In 1977 Mr Bellis retired and was replaced in January 1978 by Darland’s second headteacher, My Derrick Gwilliam. Mr Gwilliam and his staff not only consolodated but increased the academic and extra-curricular activity at Darland. In 1983 Darland’s Silver Jubilee was celebrated with a variety of events. To commemorate the occasion students produced a time capsule. It included a collection of essays, photographs, coins, stamps and newspapers. In June 1987 the music suite was built, the time capsule was buried in the floor of the new suite and remains there to this day. In September 1995 the then Welsh Secretary William Hague visited Darland School to launch the Conservative Government’s ‘Young People and Sport in Wales’ campaign.
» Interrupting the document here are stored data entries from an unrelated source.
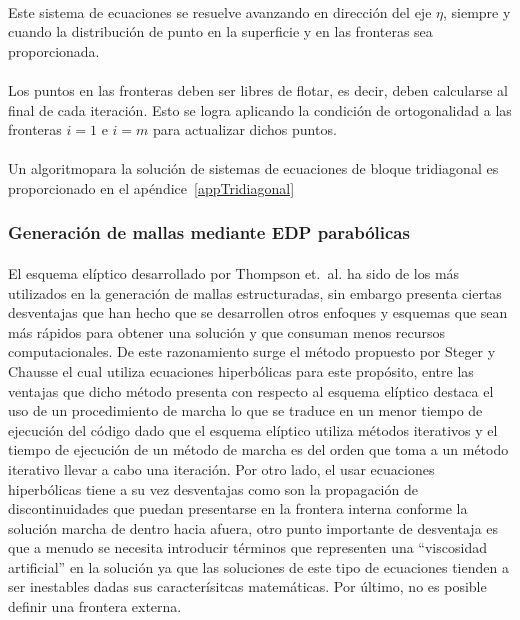 \documentclass[letterpaper, openright, 12pt]{book}
\begin{document}
    \paragraph*{}
        Este sistema de ecuaciones se resuelve avanzando en dirección del eje
        $\eta$, siempre y cuando la distribución de punto en la superficie y en
        las fronteras sea proporcionada.
    \paragraph*{}
        Los puntos en las fronteras deben ser libres de flotar, es decir, deben
        calcularse al final de cada iteración. Esto se logra aplicando la
        condición de ortogonalidad a las fronteras $i = 1$ e $i = m$ para
        actualizar dichos puntos.
    \paragraph*{}
        Un algoritmopara la solución de sistemas de ecuaciones de bloque
        tridiagonal es proporcionado en el apéndice~\ref{appTridiagonal}
    \subsubsection{Generación de mallas mediante EDP parabólicas}
    \paragraph*{}
        El esquema elíptico desarrollado por Thompson et.\ al.
        \cite{thompson1974automatic} ha sido de los más utilizados en la
        generación de mallas estructuradas, sin embargo presenta ciertas
        desventajas que han hecho que se desarrollen otros enfoques y esquemas
        que sean más rápidos para obtener una solución y que consuman menos
        recursos computacionales. De este razonamiento surge el método propuesto
        por Steger y Chausse \cite{Hyperbolic-steger1980generation} el cual
        utiliza ecuaciones hiperbólicas para este propósito, entre las ventajas
        que dicho método presenta con respecto al esquema elíptico destaca el
        uso de un procedimiento de marcha lo que se traduce en un menor tiempo
        de ejecución del código dado que el esquema elíptico utiliza métodos
        iterativos y el tiempo de ejecución de un método de marcha es del orden
        que toma a un método iterativo llevar a cabo una iteración. Por otro
        lado, el usar ecuaciones hiperbólicas tiene a su vez desventajas como
        son la propagación de discontinuidades que puedan presentarse en la
        frontera interna conforme la solución marcha de dentro hacia afuera,
        otro punto importante de desventaja es que a menudo se necesita
        introducir términos que representen una ``viscosidad artificial'' en la
        solución ya que las soluciones de este tipo de ecuaciones tienden a ser
        inestables dadas sus caracterísitcas matemáticas. Por último, no es
        posible definir una frontera externa.
\end{document}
The aim was to increase the number of young people taking part in sport activities by the year 2000.

The school has had a long tradition of sporting achievements having won numerous trophies and produced some fine athletes. In December 1996 Darland Sports Centre was opened by Mr Andrew Marriot of Wrexham Football Club. Andrew Marriot unveiled a plaque commemorating the opening. In 1996 Mr Gwilliam retired in December. He was replaced by the third Headteacher, Mr Chris Hughes. In 2001 the school won recognition in The Guinness Book of Records for the World’s Biggest Hug. The event brought together a huge cross-section of the local population and proved Darland’s reputation as the hub of local community.

In September 2004 Darland welcomed the First Minister of the Welsh Assembly, Mr Rhodri Morgan, who unveiled a plaque in memory of the miners who lost their lives in the 1934 Gresford Colliery Disaster. Another commemorative event was held in June 2005 to mark the 60th anniversary of the end of World War Two. Students hosted a VE Day style party for veterans of the war and recorded interviews on the BBC’s Wartime Memories website.
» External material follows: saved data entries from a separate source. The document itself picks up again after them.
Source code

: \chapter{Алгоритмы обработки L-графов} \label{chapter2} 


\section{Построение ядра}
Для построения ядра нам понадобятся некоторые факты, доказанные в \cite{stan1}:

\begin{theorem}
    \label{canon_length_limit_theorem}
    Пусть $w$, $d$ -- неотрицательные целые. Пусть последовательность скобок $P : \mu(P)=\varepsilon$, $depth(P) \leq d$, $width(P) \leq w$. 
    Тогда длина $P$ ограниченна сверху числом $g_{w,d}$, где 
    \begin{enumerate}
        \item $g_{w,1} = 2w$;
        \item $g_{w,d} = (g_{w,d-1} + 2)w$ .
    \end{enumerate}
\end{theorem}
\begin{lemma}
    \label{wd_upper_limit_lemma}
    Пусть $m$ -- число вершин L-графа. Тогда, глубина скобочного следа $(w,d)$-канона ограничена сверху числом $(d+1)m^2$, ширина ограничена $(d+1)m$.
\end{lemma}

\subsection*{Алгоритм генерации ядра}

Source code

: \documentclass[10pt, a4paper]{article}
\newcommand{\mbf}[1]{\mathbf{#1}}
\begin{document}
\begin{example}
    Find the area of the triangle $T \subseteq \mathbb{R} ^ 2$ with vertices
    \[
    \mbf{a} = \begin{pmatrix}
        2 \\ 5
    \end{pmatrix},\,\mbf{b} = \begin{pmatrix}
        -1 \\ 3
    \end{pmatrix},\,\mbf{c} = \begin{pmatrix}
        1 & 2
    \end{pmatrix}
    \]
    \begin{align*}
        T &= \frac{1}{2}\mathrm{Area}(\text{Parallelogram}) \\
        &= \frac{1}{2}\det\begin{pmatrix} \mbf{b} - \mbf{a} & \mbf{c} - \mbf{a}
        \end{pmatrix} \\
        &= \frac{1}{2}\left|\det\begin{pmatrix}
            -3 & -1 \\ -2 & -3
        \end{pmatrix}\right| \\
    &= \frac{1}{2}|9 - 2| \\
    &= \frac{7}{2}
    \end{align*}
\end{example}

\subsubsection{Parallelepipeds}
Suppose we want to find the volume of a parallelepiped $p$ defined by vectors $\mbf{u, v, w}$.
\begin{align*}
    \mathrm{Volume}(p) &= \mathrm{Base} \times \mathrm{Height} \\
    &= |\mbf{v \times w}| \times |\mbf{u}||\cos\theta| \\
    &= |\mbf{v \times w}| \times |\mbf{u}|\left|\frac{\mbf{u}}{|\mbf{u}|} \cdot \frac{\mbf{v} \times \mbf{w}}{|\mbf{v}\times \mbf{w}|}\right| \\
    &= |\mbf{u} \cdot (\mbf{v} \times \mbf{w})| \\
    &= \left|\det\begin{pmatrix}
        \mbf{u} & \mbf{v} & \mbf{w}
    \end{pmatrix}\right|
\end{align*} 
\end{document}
In February 2009 Darland was delighted to welcome a visit from Jane Hutt, the Minister for Children, Education, Lifelong Learning and Skills to the school. The Welsh Assembly Government had allocated in excess of £5,000,000 for the refurbishment of three Wrexham High Schools and Darland was to be included. 2009 also saw the arrival of one of the most famous visitors and the only visitor to arrive with security guards!… the FA Cup. Darland was the only school in Wrexham that the FA Cup visited and every student had the opportunity to have their photograph taken with it. Henry Olonga, International Zimbabwean Cricketer also visited us in 2009. He shared his knowledge with some of Darland’s cricket players, impressed us with his singing and captivated everyone with his talk about the demise of democracy in Zimbabwe and the importance of grasping every opportunity and making the most of education. The climax of 2009 was the 50th anniversary celebrations of the school, enjoyed by students and staff past and present. The close of our school term saw the retirement of our third Headteacher, Mr Chris Hughes. Mr Peter Agnew was appointed as our fourth Headteacher and joined us from Flint High School at the start of the autumn term 2009.

March 2010 saw one of the biggest changes to Darland school in our fifty two year history when work began on our new ICT and science building – The Griffin Centre. With an investment of £3 million the Griffin Centre was completed in January 2011 and with its state of the art science laboratories, suite of Apple Macs, PCs and iPads we are at the leading edge of school facilities within the area. Although it was sad to see the demolition of the original school building in 2011, it is pleasing to see the extra space created for student recreation with the creation of four allotments and a new grassed area As individuals and teams, we have achieved many great things, and we are proud of all our students, past and present, for what they have achieved during their time here and what they have achieved since leaving Darland.